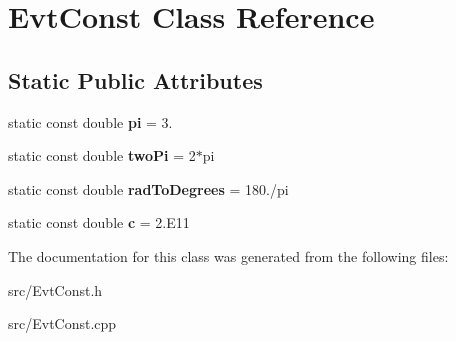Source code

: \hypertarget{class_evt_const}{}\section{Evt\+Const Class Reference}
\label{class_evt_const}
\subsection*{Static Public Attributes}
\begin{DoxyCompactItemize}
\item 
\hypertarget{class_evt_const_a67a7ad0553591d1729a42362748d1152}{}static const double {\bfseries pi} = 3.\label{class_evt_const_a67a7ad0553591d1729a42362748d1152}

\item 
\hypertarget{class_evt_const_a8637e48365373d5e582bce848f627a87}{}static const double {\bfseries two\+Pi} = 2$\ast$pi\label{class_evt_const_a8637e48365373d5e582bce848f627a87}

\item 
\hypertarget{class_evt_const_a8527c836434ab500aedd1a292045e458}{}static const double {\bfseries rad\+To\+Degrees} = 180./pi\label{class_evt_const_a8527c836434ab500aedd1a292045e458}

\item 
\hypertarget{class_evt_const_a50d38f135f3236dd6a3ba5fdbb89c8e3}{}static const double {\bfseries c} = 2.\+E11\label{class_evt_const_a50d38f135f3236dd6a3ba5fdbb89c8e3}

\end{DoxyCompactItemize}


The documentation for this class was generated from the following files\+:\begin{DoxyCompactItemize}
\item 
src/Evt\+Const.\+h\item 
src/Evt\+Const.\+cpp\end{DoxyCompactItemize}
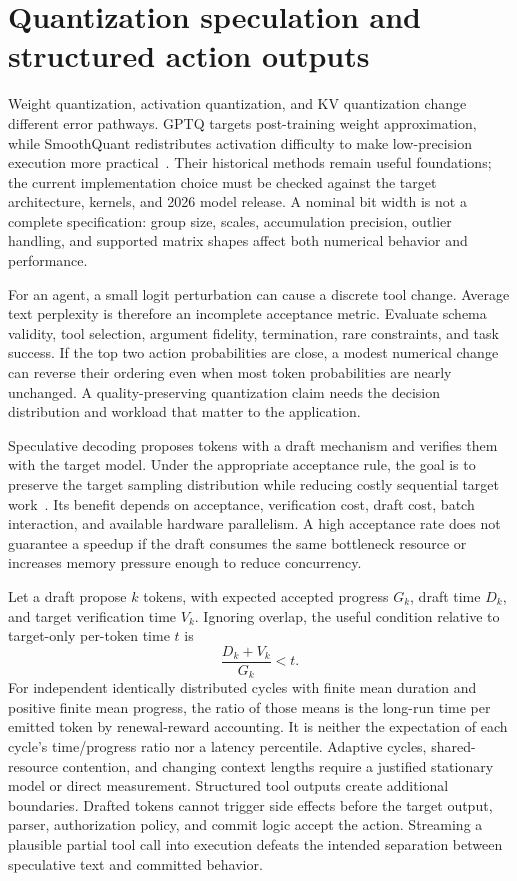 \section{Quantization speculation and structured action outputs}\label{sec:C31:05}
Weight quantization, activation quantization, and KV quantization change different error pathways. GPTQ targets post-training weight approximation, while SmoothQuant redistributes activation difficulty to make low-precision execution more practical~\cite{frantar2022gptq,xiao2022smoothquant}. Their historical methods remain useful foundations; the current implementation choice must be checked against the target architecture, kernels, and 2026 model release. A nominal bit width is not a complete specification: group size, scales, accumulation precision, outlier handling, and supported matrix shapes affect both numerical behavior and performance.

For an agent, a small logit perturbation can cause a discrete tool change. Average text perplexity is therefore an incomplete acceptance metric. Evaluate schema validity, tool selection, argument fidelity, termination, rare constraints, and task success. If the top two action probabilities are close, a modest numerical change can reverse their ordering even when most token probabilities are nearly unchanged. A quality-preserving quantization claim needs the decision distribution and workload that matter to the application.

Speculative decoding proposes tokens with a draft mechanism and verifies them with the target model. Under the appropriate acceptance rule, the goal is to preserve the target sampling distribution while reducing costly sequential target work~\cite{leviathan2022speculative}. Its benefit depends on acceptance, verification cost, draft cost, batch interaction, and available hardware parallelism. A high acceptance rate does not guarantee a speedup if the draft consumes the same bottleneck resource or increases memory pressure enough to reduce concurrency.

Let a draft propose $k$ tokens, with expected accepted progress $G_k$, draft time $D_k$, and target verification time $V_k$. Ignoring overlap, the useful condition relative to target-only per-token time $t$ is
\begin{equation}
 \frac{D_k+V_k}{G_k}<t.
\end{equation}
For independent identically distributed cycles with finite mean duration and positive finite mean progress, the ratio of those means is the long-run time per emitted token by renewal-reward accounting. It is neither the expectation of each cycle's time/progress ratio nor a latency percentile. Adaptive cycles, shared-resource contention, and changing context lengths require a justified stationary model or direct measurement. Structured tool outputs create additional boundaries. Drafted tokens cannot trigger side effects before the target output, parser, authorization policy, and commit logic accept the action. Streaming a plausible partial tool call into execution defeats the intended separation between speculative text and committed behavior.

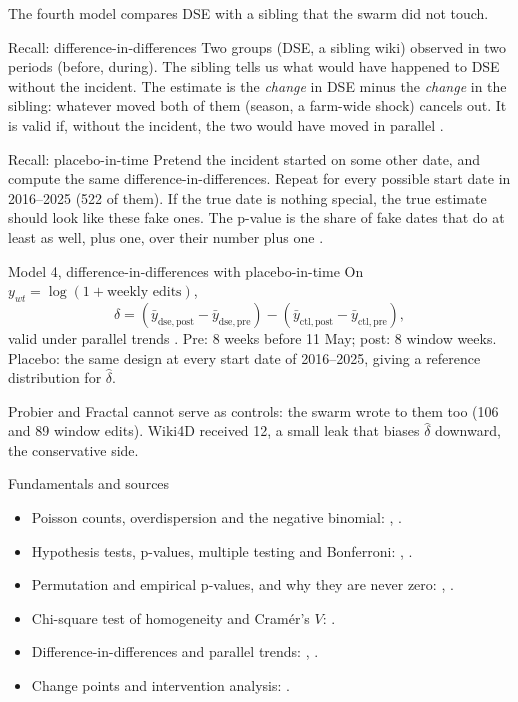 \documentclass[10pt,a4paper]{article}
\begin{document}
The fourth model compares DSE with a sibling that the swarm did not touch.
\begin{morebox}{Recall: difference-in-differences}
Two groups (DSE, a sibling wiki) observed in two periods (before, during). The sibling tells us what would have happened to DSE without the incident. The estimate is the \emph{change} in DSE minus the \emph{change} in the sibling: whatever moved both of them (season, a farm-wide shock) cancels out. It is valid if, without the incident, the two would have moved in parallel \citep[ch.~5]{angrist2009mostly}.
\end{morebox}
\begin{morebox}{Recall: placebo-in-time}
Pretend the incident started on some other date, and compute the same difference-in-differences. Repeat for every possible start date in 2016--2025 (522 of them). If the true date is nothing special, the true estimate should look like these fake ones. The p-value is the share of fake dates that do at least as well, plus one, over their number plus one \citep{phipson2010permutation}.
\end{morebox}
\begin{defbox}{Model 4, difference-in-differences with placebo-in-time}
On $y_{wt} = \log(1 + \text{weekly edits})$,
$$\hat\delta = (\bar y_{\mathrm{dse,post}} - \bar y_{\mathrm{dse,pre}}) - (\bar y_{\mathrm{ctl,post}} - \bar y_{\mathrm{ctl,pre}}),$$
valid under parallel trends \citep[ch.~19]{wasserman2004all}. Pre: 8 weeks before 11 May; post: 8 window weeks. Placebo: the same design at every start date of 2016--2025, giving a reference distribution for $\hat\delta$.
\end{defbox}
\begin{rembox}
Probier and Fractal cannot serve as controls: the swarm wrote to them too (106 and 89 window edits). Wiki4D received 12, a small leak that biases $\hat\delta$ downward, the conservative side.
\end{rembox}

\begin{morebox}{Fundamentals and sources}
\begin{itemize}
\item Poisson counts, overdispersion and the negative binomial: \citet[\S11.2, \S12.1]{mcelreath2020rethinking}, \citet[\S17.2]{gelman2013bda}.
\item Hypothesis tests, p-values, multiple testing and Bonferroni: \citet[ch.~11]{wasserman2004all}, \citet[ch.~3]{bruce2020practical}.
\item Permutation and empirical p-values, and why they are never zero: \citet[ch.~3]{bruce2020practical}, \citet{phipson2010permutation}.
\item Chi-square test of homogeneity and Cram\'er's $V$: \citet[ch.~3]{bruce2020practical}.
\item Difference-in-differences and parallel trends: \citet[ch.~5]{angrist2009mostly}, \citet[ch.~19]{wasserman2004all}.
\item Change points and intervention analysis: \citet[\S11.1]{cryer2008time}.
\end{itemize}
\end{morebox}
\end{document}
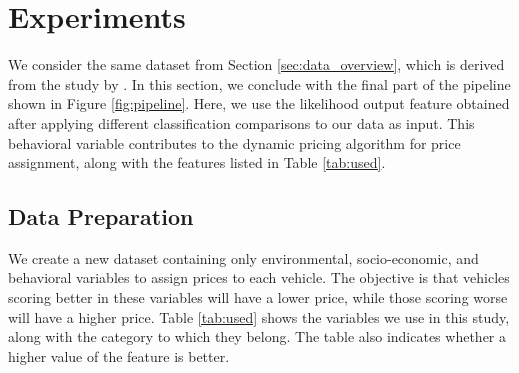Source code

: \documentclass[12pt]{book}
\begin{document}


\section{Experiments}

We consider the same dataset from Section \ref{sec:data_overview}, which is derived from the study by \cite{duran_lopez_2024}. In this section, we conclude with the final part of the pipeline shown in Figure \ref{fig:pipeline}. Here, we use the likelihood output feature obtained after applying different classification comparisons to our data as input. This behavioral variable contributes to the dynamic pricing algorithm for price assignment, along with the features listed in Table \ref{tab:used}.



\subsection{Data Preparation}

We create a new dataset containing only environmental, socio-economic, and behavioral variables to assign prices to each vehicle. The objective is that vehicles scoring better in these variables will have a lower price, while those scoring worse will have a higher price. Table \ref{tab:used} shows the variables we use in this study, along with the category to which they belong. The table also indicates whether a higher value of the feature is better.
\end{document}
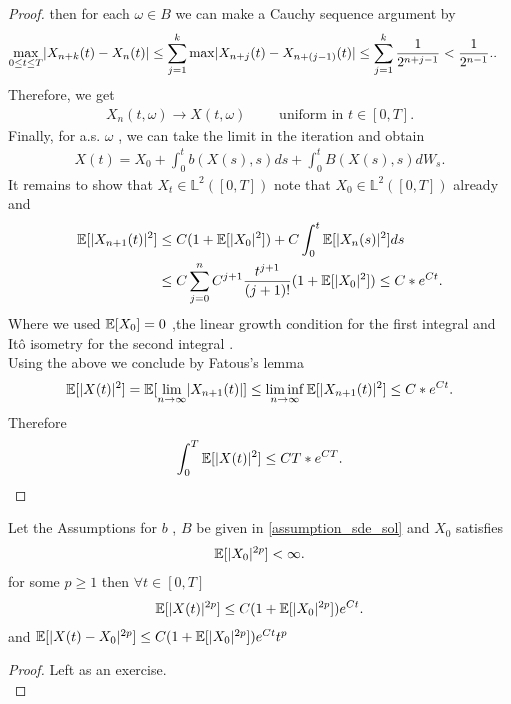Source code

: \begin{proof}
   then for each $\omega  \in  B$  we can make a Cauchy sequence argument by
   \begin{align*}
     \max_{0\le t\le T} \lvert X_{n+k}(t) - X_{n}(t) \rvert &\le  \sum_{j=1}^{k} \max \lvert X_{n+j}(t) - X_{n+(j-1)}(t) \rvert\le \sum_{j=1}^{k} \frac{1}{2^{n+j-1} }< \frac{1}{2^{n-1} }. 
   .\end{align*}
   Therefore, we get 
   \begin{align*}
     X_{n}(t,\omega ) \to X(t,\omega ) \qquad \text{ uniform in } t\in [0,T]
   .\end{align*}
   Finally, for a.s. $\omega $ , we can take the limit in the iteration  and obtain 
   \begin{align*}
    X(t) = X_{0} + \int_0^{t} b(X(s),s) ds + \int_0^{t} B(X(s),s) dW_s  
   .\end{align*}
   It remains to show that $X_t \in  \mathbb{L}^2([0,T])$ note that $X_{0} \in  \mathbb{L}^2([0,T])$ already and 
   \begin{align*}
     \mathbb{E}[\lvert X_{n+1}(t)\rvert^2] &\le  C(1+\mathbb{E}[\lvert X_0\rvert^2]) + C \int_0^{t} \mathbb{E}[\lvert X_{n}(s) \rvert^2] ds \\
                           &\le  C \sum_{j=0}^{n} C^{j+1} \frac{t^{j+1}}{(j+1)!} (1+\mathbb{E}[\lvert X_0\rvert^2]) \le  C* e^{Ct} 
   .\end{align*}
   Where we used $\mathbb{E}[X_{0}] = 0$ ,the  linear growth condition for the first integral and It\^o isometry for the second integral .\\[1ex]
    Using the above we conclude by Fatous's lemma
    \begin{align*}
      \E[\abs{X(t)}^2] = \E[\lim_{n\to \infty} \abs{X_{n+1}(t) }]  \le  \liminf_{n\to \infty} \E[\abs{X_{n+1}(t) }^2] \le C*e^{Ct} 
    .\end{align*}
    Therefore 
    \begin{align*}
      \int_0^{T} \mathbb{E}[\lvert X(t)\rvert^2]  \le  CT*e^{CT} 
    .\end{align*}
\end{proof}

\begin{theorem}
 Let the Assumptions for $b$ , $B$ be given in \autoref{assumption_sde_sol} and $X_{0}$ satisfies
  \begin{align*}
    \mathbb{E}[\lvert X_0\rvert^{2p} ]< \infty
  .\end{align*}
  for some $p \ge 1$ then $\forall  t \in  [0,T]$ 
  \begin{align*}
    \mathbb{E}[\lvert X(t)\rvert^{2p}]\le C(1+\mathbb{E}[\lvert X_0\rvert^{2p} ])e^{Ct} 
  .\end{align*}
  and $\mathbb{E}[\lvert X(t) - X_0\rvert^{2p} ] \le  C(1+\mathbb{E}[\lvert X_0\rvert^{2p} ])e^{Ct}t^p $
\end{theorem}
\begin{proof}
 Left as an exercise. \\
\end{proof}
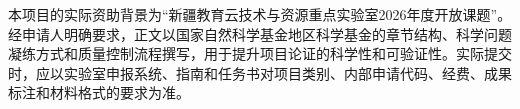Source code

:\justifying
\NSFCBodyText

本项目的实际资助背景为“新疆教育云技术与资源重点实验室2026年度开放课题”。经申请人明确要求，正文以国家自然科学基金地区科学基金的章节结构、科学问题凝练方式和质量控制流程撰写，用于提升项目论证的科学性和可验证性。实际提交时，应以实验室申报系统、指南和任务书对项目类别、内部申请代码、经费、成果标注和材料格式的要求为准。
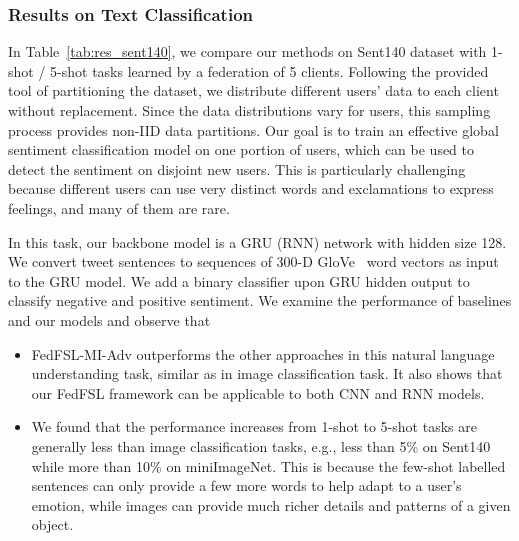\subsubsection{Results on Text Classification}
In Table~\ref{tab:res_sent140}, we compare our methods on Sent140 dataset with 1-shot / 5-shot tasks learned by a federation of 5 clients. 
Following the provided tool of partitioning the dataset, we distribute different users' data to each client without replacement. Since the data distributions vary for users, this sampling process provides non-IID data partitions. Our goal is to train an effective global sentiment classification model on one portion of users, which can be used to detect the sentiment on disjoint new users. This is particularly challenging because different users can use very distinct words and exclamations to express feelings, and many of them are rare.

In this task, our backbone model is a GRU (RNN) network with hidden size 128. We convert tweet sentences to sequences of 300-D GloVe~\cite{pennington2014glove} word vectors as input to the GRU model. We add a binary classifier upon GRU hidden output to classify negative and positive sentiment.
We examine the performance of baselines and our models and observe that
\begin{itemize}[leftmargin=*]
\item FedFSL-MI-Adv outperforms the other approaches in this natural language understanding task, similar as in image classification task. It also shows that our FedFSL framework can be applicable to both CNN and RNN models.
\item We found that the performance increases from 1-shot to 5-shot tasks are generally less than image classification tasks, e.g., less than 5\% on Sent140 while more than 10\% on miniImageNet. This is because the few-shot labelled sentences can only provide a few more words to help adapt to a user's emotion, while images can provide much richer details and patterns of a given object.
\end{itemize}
+++
Work instructions: Any pictures are to be skipped, and the lines from the beginning of the entries through the line with "Weight quantization, activation" copied exactly.

Output of the exercise:
Source code

: \hypertarget{class_evt_const}{}\section{Evt\+Const Class Reference}
\label{class_evt_const}
\subsection*{Static Public Attributes}
\begin{DoxyCompactItemize}
\item 
\hypertarget{class_evt_const_a67a7ad0553591d1729a42362748d1152}{}static const double {\bfseries pi} = 3.\label{class_evt_const_a67a7ad0553591d1729a42362748d1152}

\item 
\hypertarget{class_evt_const_a8637e48365373d5e582bce848f627a87}{}static const double {\bfseries two\+Pi} = 2$\ast$pi\label{class_evt_const_a8637e48365373d5e582bce848f627a87}

\item 
\hypertarget{class_evt_const_a8527c836434ab500aedd1a292045e458}{}static const double {\bfseries rad\+To\+Degrees} = 180./pi\label{class_evt_const_a8527c836434ab500aedd1a292045e458}

\item 
\hypertarget{class_evt_const_a50d38f135f3236dd6a3ba5fdbb89c8e3}{}static const double {\bfseries c} = 2.\+E11\label{class_evt_const_a50d38f135f3236dd6a3ba5fdbb89c8e3}

\end{DoxyCompactItemize}


The documentation for this class was generated from the following files\+:\begin{DoxyCompactItemize}
\item 
src/Evt\+Const.\+h\item 
src/Evt\+Const.\+cpp\end{DoxyCompactItemize}
 \section{Quantization speculation and structured action outputs}\label{sec:C31:05}
Weight quantization, activation quantization, and KV quantization change different error pathways. GPTQ targets post-training weight approximation, while SmoothQuant redistributes activation difficulty to make low-precision execution more practical~\cite{frantar2022gptq,xiao2022smoothquant}. Their historical methods remain useful foundations; the current implementation choice must be checked against the target architecture, kernels, and 2026 model release. A nominal bit width is not a complete specification: group size, scales, accumulation precision, outlier handling, and supported matrix shapes affect both numerical behavior and performance.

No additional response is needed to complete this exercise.